This class of startup, "build domain specific LLMS using your own data", is extremely crowded right now but I am not optimistic about their future. For large companies, the actual modeling work for this is already easy for any ML team, thanks to existing FOSS work on stuff like PEFT and LoRA. The hard part is figuring out what data goes into the fine tuning process and how to get this data in a usable form, but this is very business specific and can't be automated in a SaaS process.

For SMBs, the value would be in using the LLM to generate responses to customer Q&A/search queries. But these companies aren't going to integrate some external third party service, they'll only use it if it's already baked into their CMS - Wordpress/Shopify/Wix/etc. I just don't see who the final consumer for this product would be.

> thanks to existing FOSS work on stuff like PEFT and LoRA

YMMV. Sometimes a LORA is fine, but sometimes a full finetune is necessary for higher quality output.

That being said, backwards pass free training keeps making more and more progress. Seems like a short matter of time before it becomes practical.

Look at QLoRA. The QLoRA can be attached to all layers, allowing you to alter behavior with much less data than the original LoRA implementation. It seems to "stick" better.

I just fine tuned a ~30b parameter model on my 2x 3090s to check it out. It worked fantastically. I should be able to fine tune up-to 65b parameter models locally but wanted to get my dataset right on a smaller model before trying.
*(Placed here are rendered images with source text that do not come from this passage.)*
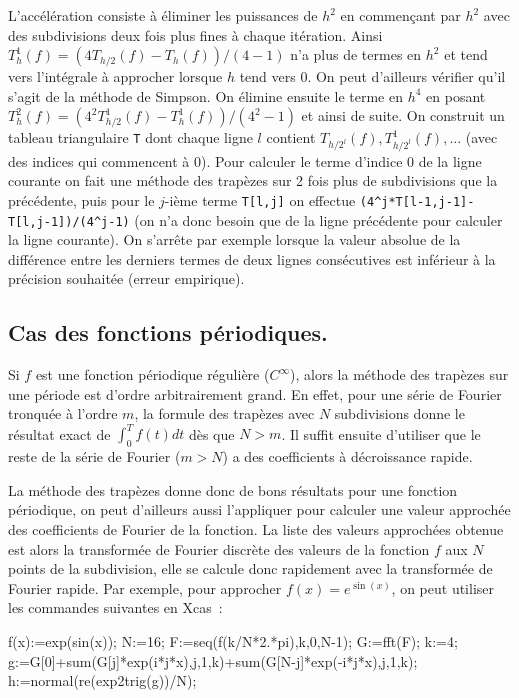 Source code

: \documentclass[a4paper,11pt]{article}
\begin{document}
\begin{giacjshere}
L'accélération consiste à éliminer les puissances de $h^2$ en
commençant par $h^2$ avec des subdivisions deux fois plus fines
à chaque itération.
Ainsi $T_h^1(f) = (4T_{h/2}(f)-T_h(f))/(4-1)$ n'a plus de termes en $h^2$
et tend vers l'intégrale à approcher lorsque $h$ tend vers 0. 
On peut d'ailleurs vérifier qu'il s'agit de la méthode de Simpson.
On élimine ensuite le terme en $h^4$ en posant
$T_h^2(f)=(4^2 T_{h/2}^1(f)-T_h^1(f))/(4^2-1)$ et ainsi
de suite. On construit un tableau triangulaire \verb|T|
dont chaque
ligne $l$ contient $T_{h/2^l}(f), T_{h/2^l}^1(f), ...$ 
(avec des indices qui commencent à 0). Pour
calculer le terme d'indice 0 de la ligne courante
on fait une méthode des trapèzes sur 2 fois plus
de subdivisions que la précédente, puis pour le $j$-ième terme
\verb|T[l,j]|
on effectue \verb|(4^j*T[l-1,j-1]-T[l,j-1])/(4^j-1)|
(on n'a donc besoin que de la ligne précédente pour calculer
la ligne courante).
On s'arrête par exemple lorsque la valeur absolue de la différence
entre les derniers termes de deux lignes consécutives est inférieur
à la précision souhaitée (erreur empirique).


\subsection{Cas des fonctions p\'eriodiques.}
Si $f$ est une fonction p\'eriodique r\'eguli\`ere ($C^\infty$),
alors la m\'ethode des trap\`ezes sur une p\'eriode est d'ordre 
arbitrairement grand. En effet, pour une s\'erie de Fourier tronqu\'ee
\`a l'ordre $m$, la formule des trap\`ezes avec $N$ subdivisions donne
le r\'esultat exact de $\int_0^T f(t) dt$ d\`es que $N>m$. Il suffit
ensuite d'utiliser que le reste de
la s\'erie de Fourier ($m>N$) 
a des coefficients \`a d\'ecroissance rapide.

La m\'ethode des trap\`ezes donne donc de bons r\'esultats pour une 
fonction p\'eriodique, on peut d'ailleurs aussi 
l'appliquer pour calculer une valeur
approch\'ee des coefficients de Fourier de la fonction. La liste des valeurs
approch\'ees obtenue est alors la transform\'ee de Fourier discr\`ete
des valeurs de la fonction $f$ aux $N$ points de la subdivision, elle
se calcule donc rapidement avec la transform\'ee de Fourier rapide.
Par exemple, pour approcher $f(x)=e^{\sin(x)}$, on peut utiliser les
commandes suivantes en Xcas~:
\begin{giacprog}
f(x):=exp(sin(x));
N:=16; F:=seq(f(k/N*2.*pi),k,0,N-1); G:=fft(F);
k:=4;
g:=G[0]+sum(G[j]*exp(i*j*x),j,1,k)+sum(G[N-j]*exp(-i*j*x),j,1,k);
h:=normal(re(exp2trig(g))/N);
\end{giacprog}


\end{giacjshere}
\end{document}
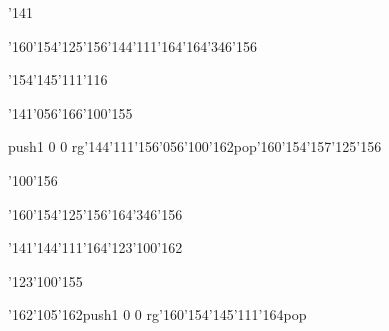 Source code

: \null\vfill\ipa\centerline{\enskip\enskip\enskip\enskip\enskip\enskip\enskip\char'141\enskip\enskip\enskip\enskip\enskip}\medskip\centerline{\enskip\char'160\char'154\char'125\char'156\enskip\enskip\enskip\enskip\enskip\enskip\enskip\char'144\char'111\char'164\enskip\enskip\enskip\char'164\char'346\char'156}\medskip\centerline{\enskip\enskip\enskip\enskip\enskip\enskip\enskip\enskip\enskip\enskip\char'154\char'145\char'111\char'116\enskip\enskip\enskip\enskip}\medskip\centerline{\enskip\enskip\enskip\enskip\char'141\char'056\char'166\char'100\char'155\enskip\enskip\enskip\enskip\enskip\enskip}\medskip\centerline{\enskip\enskip\enskip\pdfcolorstack\match push{1 0 0 rg}\char'144\char'111\char'156\char'056\char'100\char'162\pdfcolorstack\match pop{}\enskip\char'160\char'154\char'157\char'125\char'156}\medskip\vfill\footline{\hfil\tt\folio\hfil}\eject
\null\vfill\ipa\centerline{\enskip\enskip\enskip\enskip\char'100\char'156\enskip\enskip\enskip\enskip\enskip\enskip}\medskip\centerline{\enskip\char'160\char'154\char'125\char'156\enskip\enskip\enskip\enskip\enskip\enskip\enskip\enskip\enskip\enskip\enskip\enskip\char'164\char'346\char'156}\medskip\centerline{\enskip\char'141\enskip\enskip\enskip\enskip\char'144\char'111\char'164\enskip\enskip\enskip\enskip\enskip\char'123\char'100\char'162}\medskip\centerline{\enskip\enskip\enskip\enskip\enskip\char'123\char'100\char'155\enskip\enskip\enskip\enskip\enskip\enskip}\medskip\centerline{\enskip\enskip\enskip\char'162\char'105\char'162\enskip\enskip\enskip\enskip\pdfcolorstack\match push{1 0 0 rg}\char'160\char'154\char'145\char'111\char'164\pdfcolorstack\match pop{}}\medskip\vfill\footline{\hfil\tt\folio\hfil}\eject\bye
Are there any repos and steps you can point to to do this? I'd love to try to do exactly what you describe. I have been trying to do the same and have run into a lot of repos with broken dependencies.

I used: https://github.com/artidoro/qlora but there are quite a few others that likely work better. It was literally my first attempt at doing anything like this, and took the better part of an evening to work through CUDA/Python issues to get it training, and ~20 hours of training.